Giovanni Francesco Grimaldi (Bologna 1601 - Rome 1680)
A landscape with walled town on an estuary and a castle above
Description:
pen and brown ink, over traces of black chalk
230 x 320 mm
Provenance:
Armand Tramptisch (1890-1975), Paris
with Kate de Rothschild, London
Christie’s, London: 3 July 1990, Lot 37
with Baskett & Day, London
where acquired by the present owner in July 1990
Literature
K. de Rothschild, Exhibition of Old Master Drawings, 1987, no. 5
Exhibitions
London, Didier Aaron (London) Ltd, Exhibition of Old Master Drawings, 1987, no. 5
Note:
This pen and ink landscape drawing is a characteristic work by Giovanni Francesco Grimaldi, known as il Bolognese. Although the foliage and hillside to the right are Grimaldi’s own invention, the castle and hillside to the left are closely copied from the background of Albrecht Dürer’s celebrated engraving, The Sea Monster (Bartsch 71). Grimaldi meticulously reproduced the landscape and architectural elements of Dürer’s design but transformed the vertical print into a horizontal format, removing the two figures in the foreground and the bathers to the left. Grimaldi replaced the two figures with a hillside which forms a second riverbank, and a tree to the far right, which enters from the edge of the sheet.
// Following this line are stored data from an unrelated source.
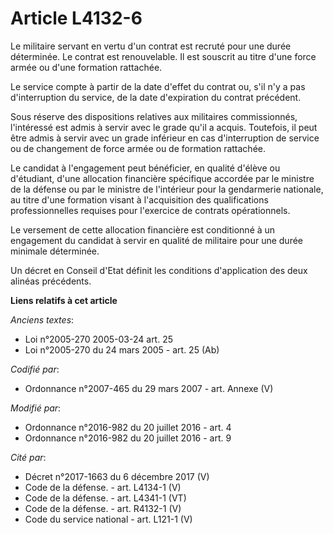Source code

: # Article L4132-6

Le militaire servant en vertu d'un contrat est recruté pour une durée déterminée. Le contrat est renouvelable. Il est
souscrit au titre d'une force armée ou d'une formation rattachée.

Le service compte à partir de la date d'effet du contrat ou, s'il n'y a pas d'interruption du service, de la date
d'expiration du contrat précédent.

Sous réserve des dispositions relatives aux militaires commissionnés, l'intéressé est admis à servir avec le grade qu'il a
acquis. Toutefois, il peut être admis à servir avec un grade inférieur en cas d'interruption de service ou de changement de
force armée ou de formation rattachée.

Le candidat à l'engagement peut bénéficier, en qualité d'élève ou d'étudiant, d'une allocation financière spécifique accordée
par le ministre de la défense ou par le ministre de l'intérieur pour la gendarmerie nationale, au titre d'une formation
visant à l'acquisition des qualifications professionnelles requises pour l'exercice de contrats opérationnels. 

Le versement de cette allocation financière est conditionné à un engagement du candidat à servir en qualité de militaire pour
une durée minimale déterminée. 

Un décret en Conseil d'Etat définit les conditions d'application des deux alinéas précédents.

**Liens relatifs à cet article**

_Anciens textes_:

  - Loi n°2005-270 2005-03-24 art. 25
  - Loi n°2005-270 du 24 mars 2005 - art. 25 (Ab)

_Codifié par_:

  - Ordonnance n°2007-465 du 29 mars 2007 - art. Annexe (V)

_Modifié par_:

  - Ordonnance n°2016-982 du 20 juillet 2016 - art. 4
  - Ordonnance n°2016-982 du 20 juillet 2016 - art. 9

_Cité par_:

  - Décret n°2017-1663 du 6 décembre 2017 (V)
  - Code de la défense. - art. L4134-1 (V)
  - Code de la défense. - art. L4341-1 (VT)
  - Code de la défense. - art. R4132-1 (V)
  - Code du service national - art. L121-1 (V)
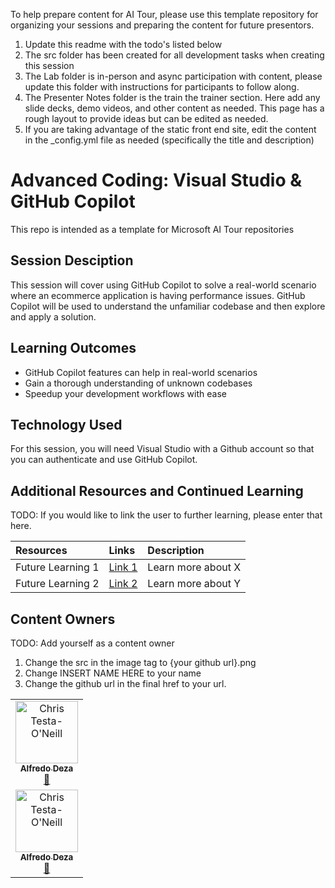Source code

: To help prepare content for AI Tour, please use this template repository for organizing your sessions and preparing the content for future presentors.
1. Update this readme with the todo's listed below
2. The src folder has been created for all development tasks when creating this session
3. The Lab folder is in-person and async participation with content, please update this folder with instructions for participants to follow along.
4. The Presenter Notes folder is the train the trainer section. Here add any slide decks, demo videos, and other content as needed. This page has a rough layout to provide ideas but can be edited as needed.
5. If you are taking advantage of the static front end site, edit the content in the _config.yml file as needed (specifically the title and description)


# Advanced Coding: Visual Studio & GitHub Copilot

This repo is intended as a template for Microsoft AI Tour repositories

## Session Desciption

This session will cover using GitHub Copilot to solve a real-world scenario
where an ecommerce application is having performance issues. GitHub Copilot
will be used to understand the unfamiliar codebase and then explore and apply a
solution. 

## Learning Outcomes

* GitHub Copilot features can help in real-world scenarios
* Gain a thorough understanding of unknown codebases
* Speedup your development workflows with ease


## Technology Used

For this session, you will need Visual Studio with a Github account so that you can authenticate and use GitHub Copilot.

## Additional Resources and Continued Learning
TODO: If you would like to link the user to further learning, please enter that here.

| Resources          | Links                             | Description        |
|:-------------------|:----------------------------------|:-------------------|
| Future Learning 1  | [Link 1](https://www.google.com/) | Learn more about X |
| Future Learning 2  | [Link 2](https://www.google.com/) | Learn more about Y |

## Content Owners
TODO: Add yourself as a content owner
1. Change the src in the image tag to {your github url}.png
2. Change INSERT NAME HERE to your name
3. Change the github url in the final href to your url.

<!-- ALL-CONTRIBUTORS-LIST:START - Do not remove or modify this section -->

<table>
<tr>
    <td align="center"><a href="http://learnanalytics.microsoft.com">
        <img src="https://github.com/alfredodeza.png" width="100px;" alt="Chris Testa-O'Neill
"/><br />
        <sub><b>Alfredo Deza
</b></sub></a><br />
            <a href="https://github.com/alfredodeza" title="talk">📢</a> 
    </td>
</tr>
<tr>
    <td align="center"><a href="http://learnanalytics.microsoft.com">
        <img src="https://github.com/elbruno.png" width="100px;" alt="Chris Testa-O'Neill
"/><br />
        <sub><b>Alfredo Deza
</b></sub></a><br />
            <a href="https://github.com/elbruno" title="talk">📢</a> 
    </td>
</tr>
</table>

<!-- ALL-CONTRIBUTORS-LIST:END -->

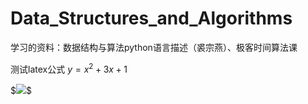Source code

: # Data_Structures_and_Algorithms
学习的资料：数据结构与算法python语言描述（裘宗燕）、极客时间算法课

测试latex公式
$y=x^2+3x+1$

$![](http://latex.codecogs.com/gif.latex?y=x^2+3x+1})$

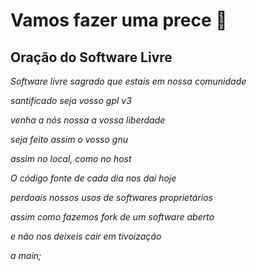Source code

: # Vamos fazer uma prece :pray:

## Oração do Software Livre

_Software livre sagrado que estais em nossa comunidade_

_santificado seja vosso gpl v3_

_venha a nós nossa a vossa liberdade_

_seja feito assim o vosso gnu_

_assim no local, como no host_

_O código fonte de cada dia nos dai hoje_

_perdoais nossos usos de softwares proprietários_

_assim como fazemos fork de um software aberto_

_e não nos deixeis cair em tivoização_

_a main;_
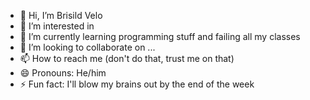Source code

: - 👋 Hi, I’m Brisild Velo
- 👀 I’m interested in 
- 🌱 I’m currently learning programming stuff and failing all my classes 
- 💞️ I’m looking to collaborate on ...
- 📫 How to reach me (don't do that, trust me on that)
- 😄 Pronouns: He/him
- ⚡ Fun fact: I'll blow my brains out by the end of the week

<!---
B204-hash/B204-hash is a ✨ special ✨ repository because its `README.md` (this file) appears on your GitHub profile.
You can click the Preview link to take a look at your changes.
--->
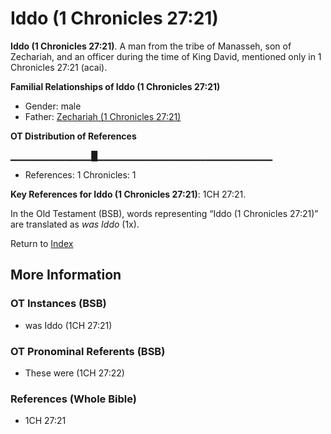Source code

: # Iddo (1 Chronicles 27:21)
**Iddo (1 Chronicles 27:21)**. 
A man from the tribe of Manasseh, son of Zechariah, and an officer during the time of King David, mentioned only in 1 Chronicles 27:21 (acai). 




**Familial Relationships of Iddo (1 Chronicles 27:21)**


* Gender: male
* Father: [Zechariah (1 Chronicles 27:21)](Zechariah.8.md)


**OT Distribution of References**

▁▁▁▁▁▁▁▁▁▁▁▁█▁▁▁▁▁▁▁▁▁▁▁▁▁▁▁▁▁▁▁▁▁▁▁▁▁▁
* References: 1 Chronicles: 1



**Key References for Iddo (1 Chronicles 27:21)**: 
1CH 27:21. 


In the Old Testament (BSB), words representing “Iddo (1 Chronicles 27:21)” are translated as 
*was Iddo* (1x). 




Return to [Index](00-Index.md)

## More Information

### OT Instances (BSB)

* was Iddo (1CH 27:21)



### OT Pronominal Referents (BSB)

* These were (1CH 27:22)



### References (Whole Bible)

* 1CH 27:21



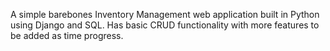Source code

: A simple barebones Inventory Management web application built in Python using Django and SQL. Has basic CRUD functionality with more features to be added as time progress.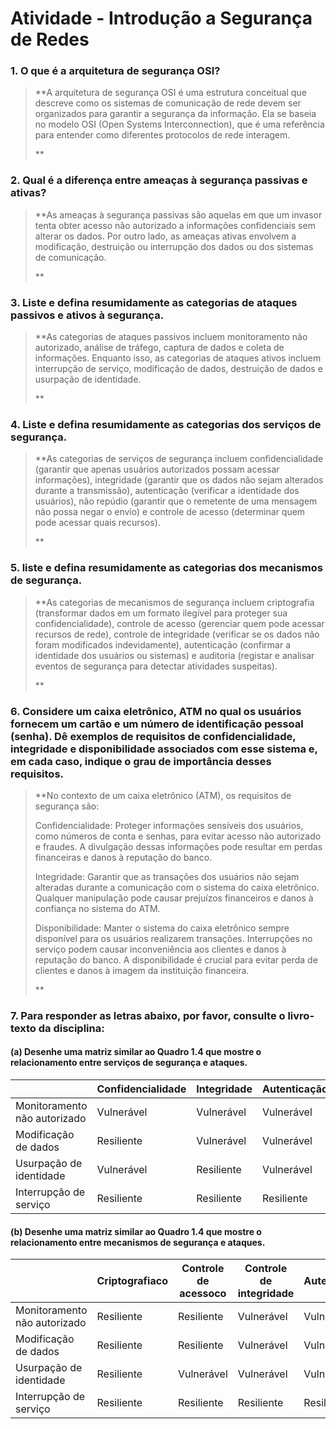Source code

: # **Atividade - Introdução a Segurança de Redes**

### **1. O que é a arquitetura de segurança OSI?**

>
> **A arquitetura de segurança OSI é uma estrutura conceitual que descreve como os sistemas de comunicação de rede devem ser organizados para garantir a segurança da informação. Ela se baseia no modelo OSI (Open Systems Interconnection), que é uma referência para entender como diferentes protocolos de rede interagem.
>
> **

### **2. Qual é a diferença entre ameaças à segurança passivas e ativas?**

>
> **As ameaças à segurança passivas são aquelas em que um invasor tenta obter acesso não autorizado a informações confidenciais sem alterar os dados. Por outro lado, as ameaças ativas envolvem a modificação, destruição ou interrupção dos dados ou dos sistemas de comunicação.
>
> **	

### **3. Liste e defina resumidamente as categorias de ataques passivos e ativos à segurança.**

>
> **As categorias de ataques passivos incluem monitoramento não autorizado, análise de tráfego, captura de dados e coleta de informações. Enquanto isso, as categorias de ataques ativos incluem interrupção de serviço, modificação de dados, destruição de dados e usurpação de identidade.
>
> **

### **4. Liste e defina resumidamente as categorias dos serviços de segurança.**

>
> **As categorias de serviços de segurança incluem confidencialidade (garantir que apenas usuários autorizados possam acessar informações), integridade (garantir que os dados não sejam alterados durante a transmissão), autenticação (verificar a identidade dos usuários), não repúdio (garantir que o remetente de uma mensagem não possa negar o envio) e controle de acesso (determinar quem pode acessar quais recursos).
>
> **

### **5. liste e defina resumidamente as categorias dos mecanismos de segurança.**

>
> **As categorias de mecanismos de segurança incluem criptografia (transformar dados em um formato ilegível para proteger sua confidencialidade), controle de acesso (gerenciar quem pode acessar recursos de rede), controle de integridade (verificar se os dados não foram modificados indevidamente), autenticação (confirmar a identidade dos usuários ou sistemas) e auditoria (registar e analisar eventos de segurança para detectar atividades suspeitas).
>
> **

### **6. Considere um caixa eletrônico, ATM no qual os usuários fornecem um cartão e um número de identificação pessoal (senha). Dê exemplos de requisitos de confidencialidade, integridade e disponibilidade associados com esse sistema e, em cada caso, indique o grau de importância desses requisitos.**

>
> **No contexto de um caixa eletrônico (ATM), os requisitos de segurança são:
>
> Confidencialidade: Proteger informações sensíveis dos usuários, como números de conta e senhas, para evitar acesso não autorizado e fraudes. A divulgação dessas informações pode resultar em perdas financeiras e danos à reputação do banco.
>
> Integridade: Garantir que as transações dos usuários não sejam alteradas durante a comunicação com o sistema do caixa eletrônico. Qualquer manipulação pode causar prejuízos financeiros e danos à confiança no sistema do ATM.
>
> Disponibilidade: Manter o sistema do caixa eletrônico sempre disponível para os usuários realizarem transações. Interrupções no serviço podem causar inconveniência aos clientes e danos à reputação do banco. A disponibilidade é crucial para evitar perda de clientes e danos à imagem da instituição financeira.
>
> **

### 7. Para responder as letras abaixo, por favor, consulte o livro-texto da disciplina:

#### (a) Desenhe uma matriz similar ao Quadro 1.4 que mostre o relacionamento entre serviços de segurança e ataques.

|                               | Confidencialidade | Integridade | Autenticação | Disponibilidade |
| ----------------------------- | ----------------- | ----------- | -------------- | --------------- |
| Monitoramento não autorizado | Vulnerável       | Vulnerável | Vulnerável    | Resiliente      |
| Modificação de dados        | Resiliente        | Vulnerável | Vulnerável    | Vulnerável     |
| Usurpação de identidade     | Vulnerável       | Resiliente  | Vulnerável    | Vulnerável     |
| Interrupção de serviço     | Resiliente        | Resiliente  | Resiliente     | Vulnerável     |

#### **(b) Desenhe uma matriz similar ao Quadro 1.4 que mostre o relacionamento entre mecanismos de segurança e ataques.**

|                               | Criptografiaco | Controle de acessoco | Controle de integridade | Autenticação | Auditoria   |
| ----------------------------- | -------------- | -------------------- | ----------------------- | -------------- | ----------- |
| Monitoramento não autorizado | Resiliente     | Resiliente           | Vulnerável             | Vulnerável    | Vulnerável |
| Modificação de dados        | Resiliente     | Resiliente           | Vulnerável             | Vulnerável    | Resiliente  |
| Usurpação de identidade     | Resiliente     | Vulnerável          | Vulnerável             | Vulnerável    | Resiliente  |
| Interrupção de serviço     | Resiliente     | Resiliente           | Resiliente              | Resiliente     | Resiliente  |
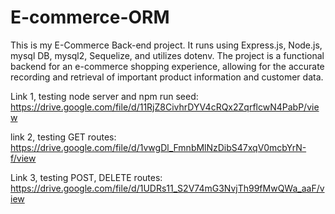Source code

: # E-commerce-ORM

This is my E-Commerce Back-end project. It runs using Express.js, Node.js, mysql DB, mysql2, Sequelize, and utilizes dotenv. The project is a functional backend for an e-commerce shopping experience, allowing for the accurate recording and retrieval of important product information and customer data.  

Link 1, testing node server and npm run seed: https://drive.google.com/file/d/11RjZ8CivhrDYV4cRQx2ZqrflcwN4PabP/view

link 2, testing GET routes: https://drive.google.com/file/d/1vwgDl_FmnbMlNzDibS47xqV0mcbYrN-f/view

Link 3, testing POST, DELETE routes: https://drive.google.com/file/d/1UDRs11_S2V74mG3NvjTh99fMwQWa_aaF/view
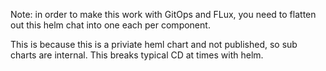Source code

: Note: in order to make this work with GitOps and FLux, you need to flatten out this helm chat into one each per component.

This is because this is a priviate heml chart and not published, so sub charts are internal. This breaks typical CD at times with helm.

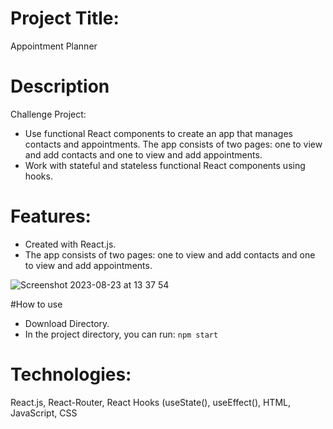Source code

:# Project Title: 
Appointment Planner

# Description
Challenge Project: 
- Use functional React components to create an app that manages contacts and appointments. The app consists of two pages: one to view and add contacts and one to view and add appointments.
- Work with stateful and stateless functional React components using hooks.

 # Features:
- Created with React.js.
- The app consists of two pages: one to view and add contacts and one to view and add appointments.

![Screenshot 2023-08-23 at 13 37 54](https://github.com/Daviddaill/Appointent-Planner/assets/99383802/f23bc2a5-e8e4-4ba1-accf-22295067515c)

#How to use
- Download Directory.
- In the project directory, you can run:
`npm start`

# Technologies:
React.js, React-Router, React Hooks (useState(), useEffect(), HTML, JavaScript, CSS
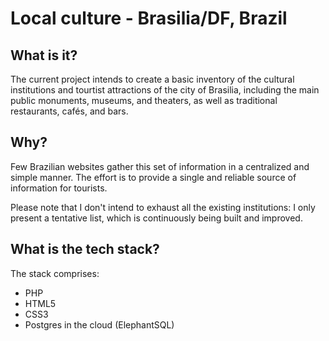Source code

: # Local culture - Brasilia/DF, Brazil

## What is it?

The current project intends to create a basic inventory of the cultural institutions and tourtist attractions of the city of Brasilia, including the main public monuments, museums, and theaters, as well as traditional restaurants, cafés, and bars.

## Why?

Few Brazilian websites gather this set of information in a centralized and simple manner. The effort is to provide a single and reliable source of information for tourists.

Please note that I don't intend to exhaust all the existing institutions: I only present a tentative list, which is continuously being built and improved. 

## What is the tech stack?

The stack comprises:

* PHP
* HTML5
* CSS3
* Postgres in the cloud (ElephantSQL)
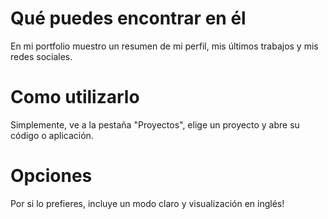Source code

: # Qué puedes encontrar en él
En mi portfolio muestro un resumen de mi perfil, mis últimos trabajos y mis redes sociales.

# Como utilizarlo
Simplemente, ve a la pestaña "Proyectos", elige un proyecto y abre su código o aplicación.

# Opciones
Por si lo prefieres, incluye un modo claro y visualización en inglés!
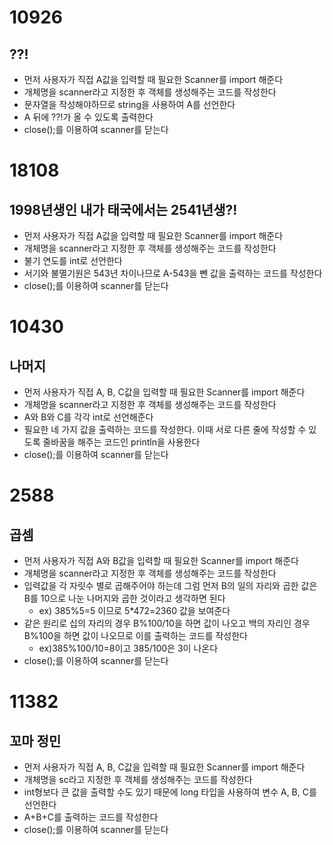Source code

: # 10926

## ??!

- 먼저 사용자가 직접 A값을 입력할 때 필요한 Scanner를 import 해준다
- 개체명을 scanner라고 지정한 후 객체를 생성해주는 코드를 작성한다
- 문자열을 작성해야하므로 string을 사용하여 A를 선언한다
- A 뒤에 ??!가 올 수 있도록 출력한다
- close();를 이용하여 scanner를 닫는다

# 18108

## 1998년생인 내가 태국에서는 2541년생?!

- 먼저 사용자가 직접 A값을 입력할 때 필요한 Scanner를 import 해준다
- 개체명을 scanner라고 지정한 후 객체를 생성해주는 코드를 작성한다
- 불기 연도를 int로 선언한다
- 서기와 불멸기원은 543년 차이나므로 A-543을 뺀 값을 출력하는 코드를 작성한다
- close();를 이용하여 scanner를 닫는다

# 10430

## 나머지

- 먼저 사용자가 직접 A, B, C값을 입력할 때 필요한 Scanner를 import 해준다
- 개체명을 scanner라고 지정한 후 객체를 생성해주는 코드를 작성한다
- A와 B와 C를 각각 int로 선언해준다
- 필요한 네 가지 값을 출력하는 코드를 작성한다. 이때 서로 다른 줄에 작성할 수 있도록 줄바꿈을 해주는 코드인 println을 사용한다
- close();를 이용하여 scanner를 닫는다

# 2588

## 곱셈

- 먼저 사용자가 직접 A와 B값을 입력할 때 필요한 Scanner를 import 해준다
- 개체명을 scanner라고 지정한 후 객체를 생성해주는 코드를 작성한다
- 입력값을 각 자릿수 별로 곱해주어야 하는데 그럼 먼저 B의 일의 자리와 곱한 값은 B를 10으로 나눈 나머지와 곱한 것이라고 생각하면 된다
    - ex) 385%5=5 이므로 5*472=2360 값을 보여준다
- 같은 원리로 십의 자리의 경우 B%100/10을 하면 값이 나오고 백의 자리인 경우 B%100을 하면 값이 나오므로 이를 출력하는 코드를 작성한다
    - ex)385%100/10=8이고 385/100은 3이 나온다
- close();를 이용하여 scanner를 닫는다

# 11382

## 꼬마 정민

- 먼저 사용자가 직접 A, B, C값을 입력할 때 필요한 Scanner를 import 해준다
- 개체명을 sc라고 지정한 후 객체를 생성해주는 코드를 작성한다
- int형보다 큰 값을 출력할 수도 있기 때문에 long 타입을 사용하여 변수 A, B, C를 선언한다
- A+B+C를 출력하는 코드를 작성한다
- close();를 이용하여 scanner를 닫는다
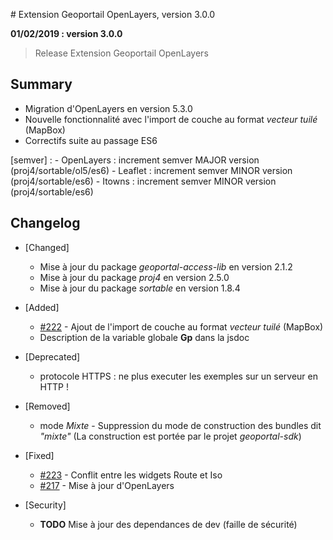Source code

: # Extension Geoportail OpenLayers, version 3.0.0

**01/02/2019 : version 3.0.0**
> Release Extension Geoportail OpenLayers

## Summary

* Migration d'OpenLayers en version 5.3.0
* Nouvelle fonctionnalité avec l'import de couche au format *vecteur tuilé* (MapBox)
* Correctifs suite au passage ES6

[semver] :
    - OpenLayers : increment semver MAJOR version (proj4/sortable/ol5/es6)
    - Leaflet : increment semver MINOR version (proj4/sortable/es6)
    - Itowns : increment semver MINOR version (proj4/sortable/es6)

## Changelog

* [Changed]

    - Mise à jour du package *geoportal-access-lib* en version 2.1.2
    - Mise à jour du package *proj4* en version 2.5.0
    - Mise à jour du package *sortable* en version 1.8.4

* [Added]

    - [#222](https://github.com/IGNF/geoportal-extensions/pull/222) - Ajout de l'import de couche au format *vecteur tuilé* (MapBox)
    - Description de la variable globale **Gp** dans la jsdoc

* [Deprecated]

    - protocole HTTPS : ne plus executer les exemples sur un serveur en HTTP !

* [Removed]

    - mode *Mixte* - Suppression du mode de construction des bundles dit *"mixte"*
    (La construction est portée par le projet *geoportal-sdk*)

* [Fixed]

    - [#223](https://github.com/IGNF/geoportal-extensions/issues/223) - Conflit entre les widgets Route et Iso
    - [#217](https://github.com/IGNF/geoportal-extensions/issues/217) - Mise à jour d'OpenLayers

* [Security]

    - **TODO** Mise à jour des dependances de dev (faille de sécurité)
These elements are slightly looser in style than the cityscape and are typically Grimaldesque, combining the artist’s neat penwork with Dürer’s compositional genius.
Another version of this drawing (mistaken for the present work in the de Rothschild catalogue of 1987) was formerly in the Robert Landolt collection and sold at Christie’s, London, in 2020.